What you are asked to do: The answer must consist solely of the line containing "161 | 1.0% |" and every line after it in the records below, through the last, each reproduced exactly.

Record excerpts:
== Segment start ==
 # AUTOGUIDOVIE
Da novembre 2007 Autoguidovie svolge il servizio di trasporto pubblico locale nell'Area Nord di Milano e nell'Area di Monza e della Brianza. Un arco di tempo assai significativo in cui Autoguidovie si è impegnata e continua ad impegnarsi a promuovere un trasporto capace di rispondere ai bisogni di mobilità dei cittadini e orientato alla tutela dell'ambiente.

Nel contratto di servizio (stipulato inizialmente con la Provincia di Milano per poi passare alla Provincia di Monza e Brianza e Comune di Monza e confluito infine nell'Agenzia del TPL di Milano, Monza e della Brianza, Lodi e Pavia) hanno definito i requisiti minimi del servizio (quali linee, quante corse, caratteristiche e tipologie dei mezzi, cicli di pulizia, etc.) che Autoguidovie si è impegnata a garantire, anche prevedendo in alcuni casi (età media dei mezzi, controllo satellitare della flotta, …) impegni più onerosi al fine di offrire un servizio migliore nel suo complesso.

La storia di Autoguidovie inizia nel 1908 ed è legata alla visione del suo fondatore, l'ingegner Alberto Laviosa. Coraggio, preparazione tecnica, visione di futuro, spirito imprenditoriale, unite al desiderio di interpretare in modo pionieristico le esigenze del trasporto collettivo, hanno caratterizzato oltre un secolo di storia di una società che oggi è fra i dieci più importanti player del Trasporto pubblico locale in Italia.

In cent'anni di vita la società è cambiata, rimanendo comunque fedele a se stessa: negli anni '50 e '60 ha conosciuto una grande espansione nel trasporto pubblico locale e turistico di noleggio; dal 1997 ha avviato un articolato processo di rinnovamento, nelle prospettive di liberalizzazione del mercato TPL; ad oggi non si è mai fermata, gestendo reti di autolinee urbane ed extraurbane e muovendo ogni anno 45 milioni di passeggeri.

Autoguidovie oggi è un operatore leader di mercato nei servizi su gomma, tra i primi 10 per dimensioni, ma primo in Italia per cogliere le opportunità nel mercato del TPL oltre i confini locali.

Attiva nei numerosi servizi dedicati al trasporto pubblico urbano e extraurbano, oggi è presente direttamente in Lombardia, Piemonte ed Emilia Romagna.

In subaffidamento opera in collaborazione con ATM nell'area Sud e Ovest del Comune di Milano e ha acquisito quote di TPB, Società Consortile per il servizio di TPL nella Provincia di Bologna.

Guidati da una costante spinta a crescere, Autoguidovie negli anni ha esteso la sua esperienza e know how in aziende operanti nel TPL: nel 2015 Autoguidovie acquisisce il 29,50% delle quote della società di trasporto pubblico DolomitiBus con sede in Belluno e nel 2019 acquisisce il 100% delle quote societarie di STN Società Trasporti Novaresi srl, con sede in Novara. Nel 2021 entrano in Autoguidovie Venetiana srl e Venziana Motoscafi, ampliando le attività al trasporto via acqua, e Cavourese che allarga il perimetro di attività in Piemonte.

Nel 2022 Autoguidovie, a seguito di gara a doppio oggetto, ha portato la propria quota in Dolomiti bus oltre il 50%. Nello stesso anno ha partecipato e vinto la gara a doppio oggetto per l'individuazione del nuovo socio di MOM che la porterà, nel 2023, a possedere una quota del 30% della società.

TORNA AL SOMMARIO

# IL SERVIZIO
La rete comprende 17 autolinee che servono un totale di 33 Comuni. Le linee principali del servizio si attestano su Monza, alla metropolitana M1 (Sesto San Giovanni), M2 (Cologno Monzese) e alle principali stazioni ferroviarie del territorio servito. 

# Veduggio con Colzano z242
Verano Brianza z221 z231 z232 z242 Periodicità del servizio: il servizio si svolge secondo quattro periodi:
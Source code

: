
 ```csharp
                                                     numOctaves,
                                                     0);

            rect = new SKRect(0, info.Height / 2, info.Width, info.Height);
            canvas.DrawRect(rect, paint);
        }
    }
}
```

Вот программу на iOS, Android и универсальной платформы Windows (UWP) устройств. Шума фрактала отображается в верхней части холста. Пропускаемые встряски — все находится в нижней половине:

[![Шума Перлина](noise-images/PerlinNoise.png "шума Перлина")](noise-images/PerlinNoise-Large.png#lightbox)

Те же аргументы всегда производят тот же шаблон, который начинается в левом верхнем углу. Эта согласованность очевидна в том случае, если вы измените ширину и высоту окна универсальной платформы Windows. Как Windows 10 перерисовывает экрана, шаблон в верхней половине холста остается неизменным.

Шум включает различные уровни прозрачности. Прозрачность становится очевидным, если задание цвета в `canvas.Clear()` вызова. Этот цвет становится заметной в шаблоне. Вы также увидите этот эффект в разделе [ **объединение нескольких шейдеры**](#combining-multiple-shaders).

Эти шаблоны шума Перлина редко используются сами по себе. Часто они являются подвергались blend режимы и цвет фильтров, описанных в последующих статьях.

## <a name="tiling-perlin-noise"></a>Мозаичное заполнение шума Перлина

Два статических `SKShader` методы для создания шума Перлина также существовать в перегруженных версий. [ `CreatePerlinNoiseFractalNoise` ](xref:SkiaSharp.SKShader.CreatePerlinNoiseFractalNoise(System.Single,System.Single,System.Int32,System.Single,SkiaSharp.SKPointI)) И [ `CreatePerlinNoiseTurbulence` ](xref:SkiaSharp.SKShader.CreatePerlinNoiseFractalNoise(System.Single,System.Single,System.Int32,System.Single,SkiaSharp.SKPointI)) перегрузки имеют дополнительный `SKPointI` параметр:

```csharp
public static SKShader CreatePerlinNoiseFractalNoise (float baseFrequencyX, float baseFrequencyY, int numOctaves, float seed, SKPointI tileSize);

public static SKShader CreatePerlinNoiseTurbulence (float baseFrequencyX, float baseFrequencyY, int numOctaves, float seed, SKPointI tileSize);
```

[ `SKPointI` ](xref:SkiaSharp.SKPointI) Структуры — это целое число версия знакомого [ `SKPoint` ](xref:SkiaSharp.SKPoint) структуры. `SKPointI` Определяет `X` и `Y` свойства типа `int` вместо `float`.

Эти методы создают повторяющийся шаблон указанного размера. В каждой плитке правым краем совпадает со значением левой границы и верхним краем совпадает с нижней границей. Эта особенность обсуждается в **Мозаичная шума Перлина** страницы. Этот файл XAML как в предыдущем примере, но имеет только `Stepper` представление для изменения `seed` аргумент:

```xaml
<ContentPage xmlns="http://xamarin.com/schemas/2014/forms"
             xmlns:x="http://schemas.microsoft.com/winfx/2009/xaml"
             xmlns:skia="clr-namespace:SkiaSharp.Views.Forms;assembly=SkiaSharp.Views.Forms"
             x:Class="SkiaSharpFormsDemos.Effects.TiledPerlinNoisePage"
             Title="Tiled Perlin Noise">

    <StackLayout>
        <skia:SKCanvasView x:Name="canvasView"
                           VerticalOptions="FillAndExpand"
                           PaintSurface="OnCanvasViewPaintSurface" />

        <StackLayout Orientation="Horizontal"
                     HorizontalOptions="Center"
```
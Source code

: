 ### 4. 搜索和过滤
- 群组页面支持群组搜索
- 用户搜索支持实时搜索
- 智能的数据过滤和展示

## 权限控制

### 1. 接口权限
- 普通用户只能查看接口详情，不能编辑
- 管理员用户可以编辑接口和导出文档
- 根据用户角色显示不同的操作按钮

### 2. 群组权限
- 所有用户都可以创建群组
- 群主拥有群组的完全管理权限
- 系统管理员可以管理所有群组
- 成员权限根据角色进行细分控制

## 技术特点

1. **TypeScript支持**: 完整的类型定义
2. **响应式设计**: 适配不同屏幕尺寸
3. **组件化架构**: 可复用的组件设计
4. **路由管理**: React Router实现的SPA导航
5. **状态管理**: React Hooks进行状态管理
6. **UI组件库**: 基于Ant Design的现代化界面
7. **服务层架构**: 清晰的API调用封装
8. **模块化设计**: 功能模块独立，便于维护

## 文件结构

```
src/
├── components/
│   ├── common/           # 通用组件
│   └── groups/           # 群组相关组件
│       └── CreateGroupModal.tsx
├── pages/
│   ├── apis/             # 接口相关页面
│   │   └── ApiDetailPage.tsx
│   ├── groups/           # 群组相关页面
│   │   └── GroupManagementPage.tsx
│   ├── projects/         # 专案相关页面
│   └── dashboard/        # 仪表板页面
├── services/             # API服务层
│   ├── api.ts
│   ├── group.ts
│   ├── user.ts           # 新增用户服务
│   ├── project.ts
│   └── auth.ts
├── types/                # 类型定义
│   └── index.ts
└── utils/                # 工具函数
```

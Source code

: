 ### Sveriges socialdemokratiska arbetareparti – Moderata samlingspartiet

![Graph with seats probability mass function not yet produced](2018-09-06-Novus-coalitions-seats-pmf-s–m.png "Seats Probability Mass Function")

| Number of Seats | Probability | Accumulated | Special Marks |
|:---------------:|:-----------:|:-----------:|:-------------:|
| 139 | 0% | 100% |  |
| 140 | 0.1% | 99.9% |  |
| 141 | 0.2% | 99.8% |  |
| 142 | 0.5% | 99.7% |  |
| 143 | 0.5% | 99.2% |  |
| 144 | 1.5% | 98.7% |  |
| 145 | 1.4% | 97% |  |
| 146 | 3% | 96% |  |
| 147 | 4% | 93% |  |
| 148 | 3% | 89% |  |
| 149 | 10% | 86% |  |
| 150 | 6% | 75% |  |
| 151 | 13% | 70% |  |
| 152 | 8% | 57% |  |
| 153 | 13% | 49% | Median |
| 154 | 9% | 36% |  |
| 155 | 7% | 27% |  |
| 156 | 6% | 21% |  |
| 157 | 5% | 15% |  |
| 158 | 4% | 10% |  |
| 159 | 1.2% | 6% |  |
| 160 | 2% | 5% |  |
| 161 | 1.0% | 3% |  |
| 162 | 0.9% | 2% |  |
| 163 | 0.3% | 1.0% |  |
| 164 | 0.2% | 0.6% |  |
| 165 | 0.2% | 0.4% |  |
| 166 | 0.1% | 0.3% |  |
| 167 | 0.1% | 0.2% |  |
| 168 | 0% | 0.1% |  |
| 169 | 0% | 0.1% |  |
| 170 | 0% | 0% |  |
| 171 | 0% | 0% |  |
== Segment end ==
Task output:
| 161 | 1.0% | 3% |  |
| 162 | 0.9% | 2% |  |
| 163 | 0.3% | 1.0% |  |
| 164 | 0.2% | 0.6% |  |
| 165 | 0.2% | 0.4% |  |
| 166 | 0.1% | 0.3% |  |
| 167 | 0.1% | 0.2% |  |
| 168 | 0% | 0.1% |  |
| 169 | 0% | 0.1% |  |
| 170 | 0% | 0% |  |
| 171 | 0% | 0% |  |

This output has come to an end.